- Article Type: General
- Product: Aleph
- Product Version: 18.01
We're testing the load of some Arabic recon records that we outsourced to a vendor (OCLC). About a dozen records are generating character conversion errors, saying that the character is not found in marc8_ext_ara_to_unicode. The characters are hex 31, 53, 5E, and 6D. Checking the Library of Congress page referenced by the header of marc8_ext_ara_to_unicode, I see those characters listed as valid. However, they don't occur in our version of the table.

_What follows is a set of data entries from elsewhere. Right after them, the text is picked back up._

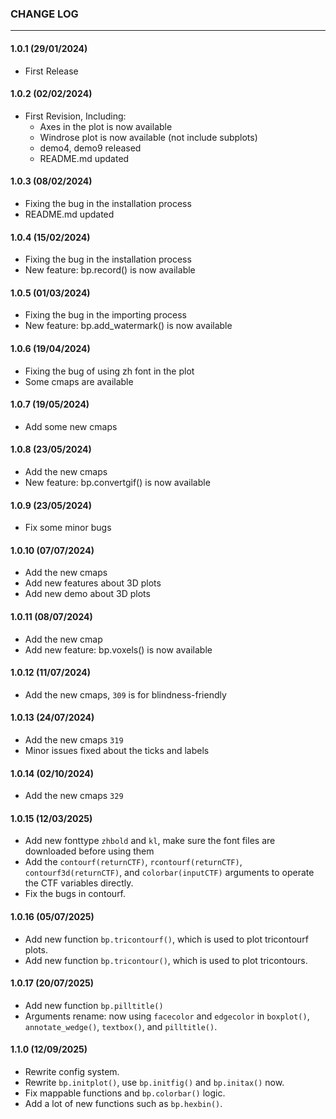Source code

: ### CHANGE LOG
---

#### 1.0.1 (29/01/2024)
- First Release

#### 1.0.2 (02/02/2024)
- First Revision, Including:
    - Axes in the plot is now available
    - Windrose plot is now available (not include subplots)
    - demo4, demo9 released
    - README.md updated

#### 1.0.3 (08/02/2024)
- Fixing the bug in the installation process
- README.md updated

#### 1.0.4 (15/02/2024)
- Fixing the bug in the installation process
- New feature: bp.record() is now available

#### 1.0.5 (01/03/2024)
- Fixing the bug in the importing process
- New feature: bp.add_watermark() is now available

#### 1.0.6 (19/04/2024)
- Fixing the bug of using zh font in the plot
- Some cmaps are available

#### 1.0.7 (19/05/2024)
- Add some new cmaps

#### 1.0.8 (23/05/2024)
- Add the new cmaps
- New feature: bp.convertgif() is now available

#### 1.0.9 (23/05/2024)
- Fix some minor bugs

#### 1.0.10 (07/07/2024)
- Add the new cmaps
- Add new features about 3D plots
- Add new demo about 3D plots

#### 1.0.11 (08/07/2024)
- Add the new cmap
- Add new feature: bp.voxels() is now available

#### 1.0.12 (11/07/2024)
- Add the new cmaps, `309` is for blindness-friendly

#### 1.0.13 (24/07/2024)
- Add the new cmaps `319`
- Minor issues fixed about the ticks and labels

#### 1.0.14 (02/10/2024)
- Add the new cmaps `329`

#### 1.0.15 (12/03/2025)
- Add new fonttype `zhbold` and `kl`, make sure the font files are downloaded before using them
- Add the `contourf(returnCTF)`, `rcontourf(returnCTF)`, `contourf3d(returnCTF)`, and `colorbar(inputCTF)` arguments to operate the CTF variables directly.
- Fix the bugs in contourf.

#### 1.0.16 (05/07/2025)
- Add new function `bp.tricontourf()`, which is used to plot tricontourf plots.
- Add new function `bp.tricontour()`, which is used to plot tricontours.

#### 1.0.17 (20/07/2025)
- Add new function `bp.pilltitle()`
- Arguments rename: now using `facecolor` and `edgecolor` in `boxplot()`, `annotate_wedge()`, `textbox()`, and `pilltitle()`.

#### 1.1.0 (12/09/2025)
- Rewrite config system.
- Rewrite `bp.initplot()`, use `bp.initfig()` and `bp.initax()` now.
- Fix mappable functions and `bp.colorbar()` logic.
- Add a lot of new functions such as `bp.hexbin()`.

Each of the Extended Arabic characters can be represented in two ways in MARC8, once in the G0 range (x'21' - x'7E') and once in the G1 range (x'A1' - x'FE'). However our table only has the G1 range versions. I believe I can simply add the table lines for the G0 range at the end of the table and the conversion should be okay in both directions. The G1 range will still be the preferred range when converting back to MARC8.
Do you think this should be OK?
The marc8_ext_ara_to_unicode table header has the same paragraph that all the the marc8_..._to_unicode headers have:
! When converting from UTF to MARC8 the programs will take the first
! occurrence in the second column that matches the Unicode
! input character. It is possible to rearrange the tables so that the
! line with the value desired for export precedes other lines for the
! same Unicode character. marc8 values don't have to be sorted.
So, yes, you can add the G0 lines at the *end* of the table and the conversion should be okay in both directions. The G1 range will still be the preferred range when converting back to MARC8.
- Article last edited: 10/8/2013